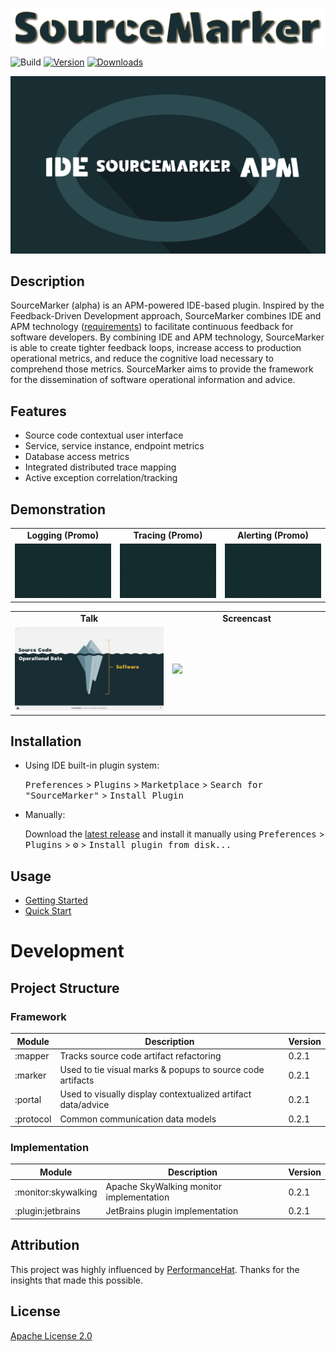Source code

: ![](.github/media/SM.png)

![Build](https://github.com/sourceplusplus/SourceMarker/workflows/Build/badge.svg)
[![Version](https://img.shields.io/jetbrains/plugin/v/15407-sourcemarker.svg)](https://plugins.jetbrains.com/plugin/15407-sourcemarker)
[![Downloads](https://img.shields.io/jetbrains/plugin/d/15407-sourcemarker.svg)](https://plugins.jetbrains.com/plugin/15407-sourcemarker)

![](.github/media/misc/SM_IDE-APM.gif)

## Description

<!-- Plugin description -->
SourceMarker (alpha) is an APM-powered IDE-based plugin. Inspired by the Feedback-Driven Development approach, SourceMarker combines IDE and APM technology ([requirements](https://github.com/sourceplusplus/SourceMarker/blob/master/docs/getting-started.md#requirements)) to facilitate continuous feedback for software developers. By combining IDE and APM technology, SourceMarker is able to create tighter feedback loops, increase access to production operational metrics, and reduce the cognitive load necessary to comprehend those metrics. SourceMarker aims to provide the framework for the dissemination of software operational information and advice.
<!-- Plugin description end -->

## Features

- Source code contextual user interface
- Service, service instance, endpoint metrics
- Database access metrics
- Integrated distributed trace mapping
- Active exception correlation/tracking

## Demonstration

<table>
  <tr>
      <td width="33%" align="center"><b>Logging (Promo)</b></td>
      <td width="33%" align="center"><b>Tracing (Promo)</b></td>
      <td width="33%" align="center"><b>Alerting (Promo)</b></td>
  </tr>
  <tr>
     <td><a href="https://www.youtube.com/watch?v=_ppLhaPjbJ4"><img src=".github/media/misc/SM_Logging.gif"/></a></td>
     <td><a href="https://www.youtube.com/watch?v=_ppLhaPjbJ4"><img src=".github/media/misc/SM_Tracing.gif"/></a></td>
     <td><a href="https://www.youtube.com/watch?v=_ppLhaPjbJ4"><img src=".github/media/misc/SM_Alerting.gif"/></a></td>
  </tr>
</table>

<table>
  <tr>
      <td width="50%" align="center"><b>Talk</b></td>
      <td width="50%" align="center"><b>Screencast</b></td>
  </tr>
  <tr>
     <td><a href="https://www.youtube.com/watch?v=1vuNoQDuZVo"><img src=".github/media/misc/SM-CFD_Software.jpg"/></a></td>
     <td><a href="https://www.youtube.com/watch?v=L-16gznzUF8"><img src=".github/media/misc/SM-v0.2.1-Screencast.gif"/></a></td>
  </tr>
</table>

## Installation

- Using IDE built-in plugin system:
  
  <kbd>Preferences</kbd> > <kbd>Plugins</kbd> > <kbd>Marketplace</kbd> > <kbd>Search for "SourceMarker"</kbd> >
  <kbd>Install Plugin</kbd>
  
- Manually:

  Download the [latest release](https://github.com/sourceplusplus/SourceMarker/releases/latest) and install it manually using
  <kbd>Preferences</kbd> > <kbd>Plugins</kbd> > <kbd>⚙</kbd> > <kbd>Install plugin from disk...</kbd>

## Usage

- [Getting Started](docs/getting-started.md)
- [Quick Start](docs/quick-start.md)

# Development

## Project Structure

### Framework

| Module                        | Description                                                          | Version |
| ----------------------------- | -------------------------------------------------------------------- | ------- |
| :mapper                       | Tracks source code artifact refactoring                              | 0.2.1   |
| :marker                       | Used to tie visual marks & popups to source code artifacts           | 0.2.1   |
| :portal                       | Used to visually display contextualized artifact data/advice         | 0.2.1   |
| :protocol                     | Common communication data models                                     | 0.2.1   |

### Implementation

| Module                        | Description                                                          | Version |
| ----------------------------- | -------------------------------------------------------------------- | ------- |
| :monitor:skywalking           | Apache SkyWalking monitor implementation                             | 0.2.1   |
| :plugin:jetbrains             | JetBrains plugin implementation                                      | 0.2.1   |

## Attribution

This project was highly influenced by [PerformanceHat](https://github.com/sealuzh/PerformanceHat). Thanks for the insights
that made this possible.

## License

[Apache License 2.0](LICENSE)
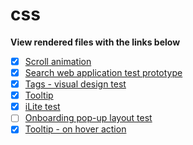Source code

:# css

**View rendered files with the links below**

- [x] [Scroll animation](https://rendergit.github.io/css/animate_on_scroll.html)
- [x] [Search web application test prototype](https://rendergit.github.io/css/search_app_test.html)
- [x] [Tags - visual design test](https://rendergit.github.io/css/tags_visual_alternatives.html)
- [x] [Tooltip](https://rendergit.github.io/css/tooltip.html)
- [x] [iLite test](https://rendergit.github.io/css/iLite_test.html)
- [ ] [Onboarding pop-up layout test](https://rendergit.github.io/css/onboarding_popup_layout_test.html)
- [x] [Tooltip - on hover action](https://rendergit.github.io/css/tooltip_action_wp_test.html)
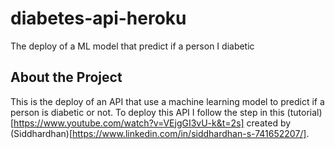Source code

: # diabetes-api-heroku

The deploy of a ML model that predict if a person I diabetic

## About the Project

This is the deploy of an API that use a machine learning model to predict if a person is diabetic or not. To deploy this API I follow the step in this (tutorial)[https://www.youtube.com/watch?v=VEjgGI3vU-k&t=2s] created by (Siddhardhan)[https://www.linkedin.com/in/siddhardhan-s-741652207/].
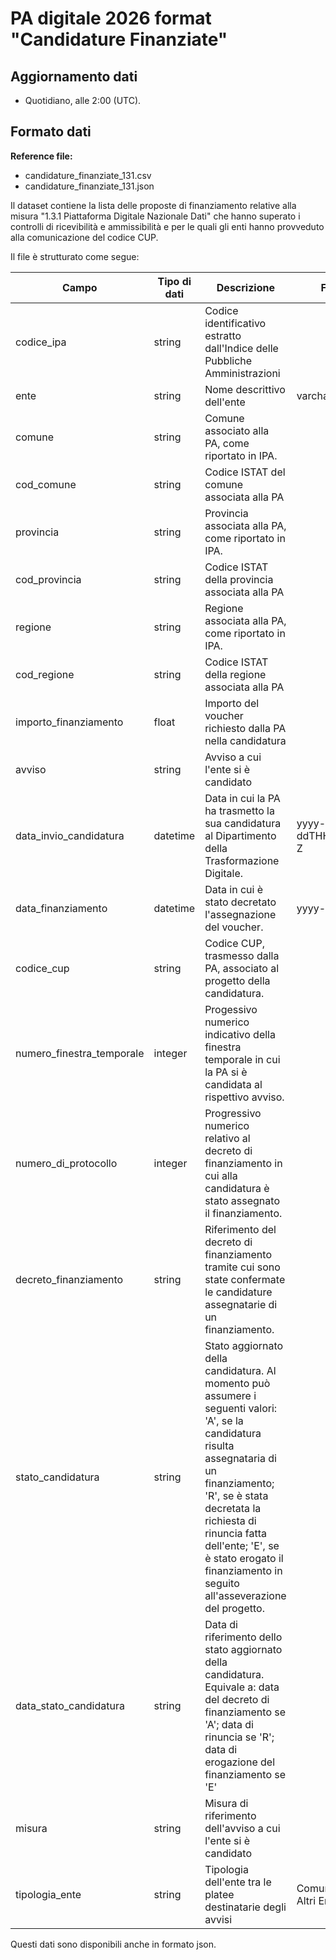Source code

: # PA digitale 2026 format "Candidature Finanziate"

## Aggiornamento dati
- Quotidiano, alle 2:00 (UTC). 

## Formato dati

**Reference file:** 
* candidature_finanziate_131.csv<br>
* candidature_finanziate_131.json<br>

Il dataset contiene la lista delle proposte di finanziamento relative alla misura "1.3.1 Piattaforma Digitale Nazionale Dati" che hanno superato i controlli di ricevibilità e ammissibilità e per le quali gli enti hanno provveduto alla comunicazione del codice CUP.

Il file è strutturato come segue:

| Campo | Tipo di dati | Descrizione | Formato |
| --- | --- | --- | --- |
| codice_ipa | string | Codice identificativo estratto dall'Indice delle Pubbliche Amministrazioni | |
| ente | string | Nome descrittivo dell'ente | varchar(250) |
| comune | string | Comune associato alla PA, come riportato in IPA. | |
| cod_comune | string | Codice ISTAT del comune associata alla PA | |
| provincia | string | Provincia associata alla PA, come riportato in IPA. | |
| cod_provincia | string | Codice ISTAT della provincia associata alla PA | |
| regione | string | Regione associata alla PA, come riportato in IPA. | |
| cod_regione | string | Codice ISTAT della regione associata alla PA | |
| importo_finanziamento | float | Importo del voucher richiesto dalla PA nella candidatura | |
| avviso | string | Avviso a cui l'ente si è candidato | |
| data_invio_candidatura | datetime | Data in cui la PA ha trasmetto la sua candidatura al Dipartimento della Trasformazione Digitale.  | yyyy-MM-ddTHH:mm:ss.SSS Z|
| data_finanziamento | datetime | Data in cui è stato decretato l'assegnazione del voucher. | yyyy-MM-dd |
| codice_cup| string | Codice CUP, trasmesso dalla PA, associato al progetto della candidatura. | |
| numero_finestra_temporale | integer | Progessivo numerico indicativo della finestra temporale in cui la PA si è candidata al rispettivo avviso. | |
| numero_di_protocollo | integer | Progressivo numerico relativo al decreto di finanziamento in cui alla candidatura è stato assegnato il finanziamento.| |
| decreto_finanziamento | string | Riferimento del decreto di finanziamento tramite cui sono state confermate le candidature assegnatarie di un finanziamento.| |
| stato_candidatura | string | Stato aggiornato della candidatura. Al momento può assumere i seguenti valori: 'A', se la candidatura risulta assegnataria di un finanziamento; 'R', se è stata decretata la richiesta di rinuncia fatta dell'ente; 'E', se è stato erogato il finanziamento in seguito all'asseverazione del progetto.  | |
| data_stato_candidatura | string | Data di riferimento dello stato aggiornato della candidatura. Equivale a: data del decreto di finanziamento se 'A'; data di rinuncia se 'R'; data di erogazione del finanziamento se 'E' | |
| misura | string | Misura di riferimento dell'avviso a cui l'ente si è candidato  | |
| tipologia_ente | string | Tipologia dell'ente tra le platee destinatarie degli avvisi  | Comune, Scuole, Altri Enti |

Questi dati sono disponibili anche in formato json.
__________
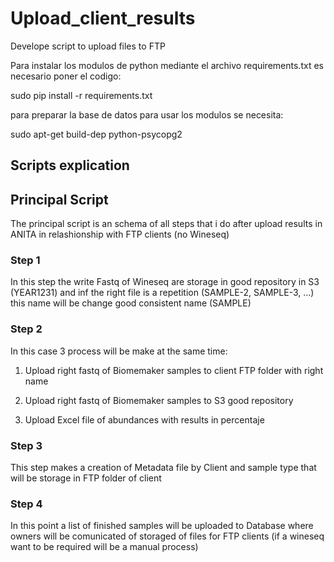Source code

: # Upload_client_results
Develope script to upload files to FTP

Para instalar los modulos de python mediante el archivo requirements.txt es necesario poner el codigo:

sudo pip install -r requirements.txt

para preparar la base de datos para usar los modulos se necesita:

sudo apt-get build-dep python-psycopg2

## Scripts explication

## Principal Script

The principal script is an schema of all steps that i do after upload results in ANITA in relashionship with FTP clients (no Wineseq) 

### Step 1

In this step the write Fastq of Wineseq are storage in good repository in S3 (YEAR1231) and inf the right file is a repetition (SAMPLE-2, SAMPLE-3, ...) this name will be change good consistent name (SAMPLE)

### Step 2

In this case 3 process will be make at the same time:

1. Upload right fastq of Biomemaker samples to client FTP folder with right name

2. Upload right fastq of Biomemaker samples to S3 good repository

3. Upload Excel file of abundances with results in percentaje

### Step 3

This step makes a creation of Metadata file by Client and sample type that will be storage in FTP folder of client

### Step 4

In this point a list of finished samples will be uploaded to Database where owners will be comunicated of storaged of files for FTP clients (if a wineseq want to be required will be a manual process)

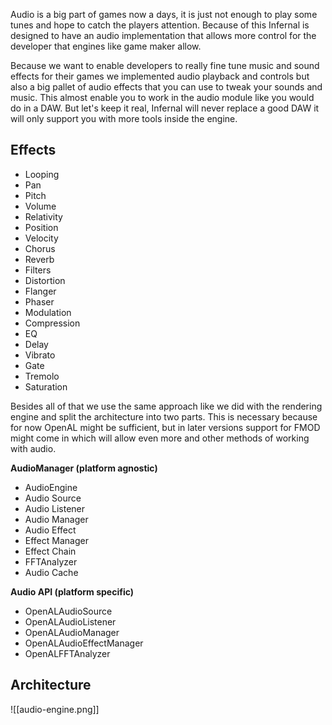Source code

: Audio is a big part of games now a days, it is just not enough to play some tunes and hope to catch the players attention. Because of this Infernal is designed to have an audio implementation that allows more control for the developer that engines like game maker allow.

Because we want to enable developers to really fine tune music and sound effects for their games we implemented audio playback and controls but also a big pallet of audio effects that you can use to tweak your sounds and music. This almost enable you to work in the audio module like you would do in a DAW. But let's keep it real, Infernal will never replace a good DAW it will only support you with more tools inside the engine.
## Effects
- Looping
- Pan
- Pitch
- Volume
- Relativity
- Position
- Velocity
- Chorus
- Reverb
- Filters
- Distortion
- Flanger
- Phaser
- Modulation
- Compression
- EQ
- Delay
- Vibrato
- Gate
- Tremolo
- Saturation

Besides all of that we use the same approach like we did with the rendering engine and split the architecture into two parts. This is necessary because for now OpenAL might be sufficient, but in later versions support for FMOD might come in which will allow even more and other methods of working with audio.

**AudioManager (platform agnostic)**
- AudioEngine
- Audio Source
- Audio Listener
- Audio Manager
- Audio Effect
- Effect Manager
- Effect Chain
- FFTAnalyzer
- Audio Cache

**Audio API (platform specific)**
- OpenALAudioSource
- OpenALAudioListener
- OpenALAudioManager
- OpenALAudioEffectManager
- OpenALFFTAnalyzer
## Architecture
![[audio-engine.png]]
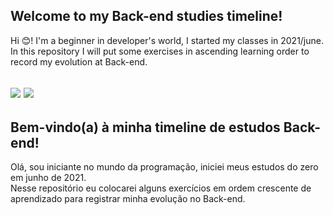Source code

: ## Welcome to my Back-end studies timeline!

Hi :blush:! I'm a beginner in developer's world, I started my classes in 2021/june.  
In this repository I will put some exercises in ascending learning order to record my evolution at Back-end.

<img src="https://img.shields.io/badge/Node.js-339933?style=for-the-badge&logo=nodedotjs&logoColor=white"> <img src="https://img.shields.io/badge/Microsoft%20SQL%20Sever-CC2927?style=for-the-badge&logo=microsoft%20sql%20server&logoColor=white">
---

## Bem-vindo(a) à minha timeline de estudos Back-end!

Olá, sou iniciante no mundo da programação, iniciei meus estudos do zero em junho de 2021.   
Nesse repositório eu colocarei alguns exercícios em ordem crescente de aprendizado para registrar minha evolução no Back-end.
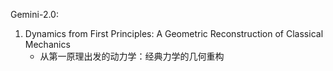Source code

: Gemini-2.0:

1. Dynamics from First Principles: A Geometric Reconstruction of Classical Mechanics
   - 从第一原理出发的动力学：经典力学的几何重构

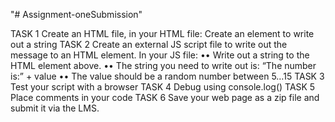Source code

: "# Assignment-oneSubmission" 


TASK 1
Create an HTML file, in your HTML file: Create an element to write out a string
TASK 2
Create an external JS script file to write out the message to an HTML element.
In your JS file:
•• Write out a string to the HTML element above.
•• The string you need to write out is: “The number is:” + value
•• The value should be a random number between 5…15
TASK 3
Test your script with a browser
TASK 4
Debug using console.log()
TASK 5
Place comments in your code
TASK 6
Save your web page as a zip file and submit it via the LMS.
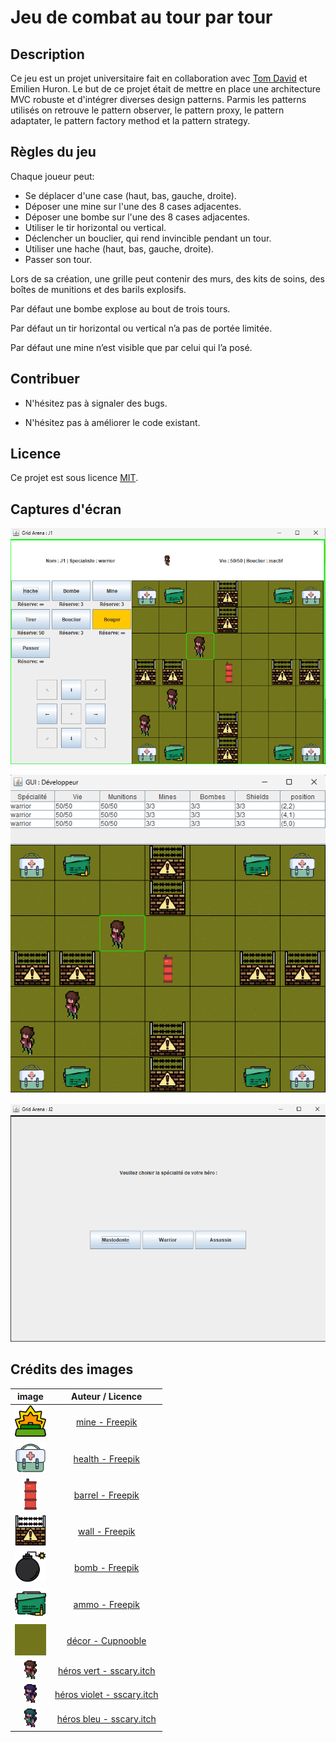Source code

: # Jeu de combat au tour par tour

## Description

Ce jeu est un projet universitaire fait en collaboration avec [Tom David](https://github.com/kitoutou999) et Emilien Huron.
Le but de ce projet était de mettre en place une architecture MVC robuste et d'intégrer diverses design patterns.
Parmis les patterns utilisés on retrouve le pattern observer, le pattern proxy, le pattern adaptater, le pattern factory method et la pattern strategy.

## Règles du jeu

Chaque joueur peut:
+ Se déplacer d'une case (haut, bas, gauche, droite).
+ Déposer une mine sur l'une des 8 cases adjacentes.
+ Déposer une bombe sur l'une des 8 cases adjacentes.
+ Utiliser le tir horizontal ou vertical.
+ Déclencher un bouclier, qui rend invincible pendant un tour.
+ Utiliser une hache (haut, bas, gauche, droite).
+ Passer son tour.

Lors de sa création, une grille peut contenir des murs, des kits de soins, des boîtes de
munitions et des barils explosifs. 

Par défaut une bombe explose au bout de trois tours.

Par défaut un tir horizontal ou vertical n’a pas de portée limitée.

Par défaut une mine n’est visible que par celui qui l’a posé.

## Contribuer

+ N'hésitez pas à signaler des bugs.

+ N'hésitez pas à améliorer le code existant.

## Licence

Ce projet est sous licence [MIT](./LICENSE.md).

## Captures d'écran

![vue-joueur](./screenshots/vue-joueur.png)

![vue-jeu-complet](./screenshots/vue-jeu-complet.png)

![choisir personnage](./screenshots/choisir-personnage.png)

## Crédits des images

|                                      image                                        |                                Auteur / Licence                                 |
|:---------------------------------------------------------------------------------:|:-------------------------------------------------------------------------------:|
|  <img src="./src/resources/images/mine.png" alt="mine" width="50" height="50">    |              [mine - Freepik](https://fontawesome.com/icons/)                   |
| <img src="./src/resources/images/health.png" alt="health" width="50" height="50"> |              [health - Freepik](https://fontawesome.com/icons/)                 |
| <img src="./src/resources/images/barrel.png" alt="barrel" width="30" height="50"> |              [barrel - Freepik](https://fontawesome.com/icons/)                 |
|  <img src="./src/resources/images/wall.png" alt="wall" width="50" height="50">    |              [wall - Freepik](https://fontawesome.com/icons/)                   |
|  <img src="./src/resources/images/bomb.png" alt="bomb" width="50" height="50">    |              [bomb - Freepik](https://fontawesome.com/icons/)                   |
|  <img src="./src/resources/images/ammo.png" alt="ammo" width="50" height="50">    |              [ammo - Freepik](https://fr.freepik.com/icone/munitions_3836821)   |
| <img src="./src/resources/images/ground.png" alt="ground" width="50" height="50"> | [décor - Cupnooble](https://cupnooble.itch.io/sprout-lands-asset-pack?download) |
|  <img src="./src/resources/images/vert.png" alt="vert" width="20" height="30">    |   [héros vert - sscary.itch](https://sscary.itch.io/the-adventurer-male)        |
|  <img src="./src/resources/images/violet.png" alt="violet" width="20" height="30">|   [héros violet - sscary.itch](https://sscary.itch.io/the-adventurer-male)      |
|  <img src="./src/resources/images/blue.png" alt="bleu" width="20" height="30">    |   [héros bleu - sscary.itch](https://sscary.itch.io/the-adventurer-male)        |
__________
Each line of the data that contains "dalla" should be counted; please give only the number.

2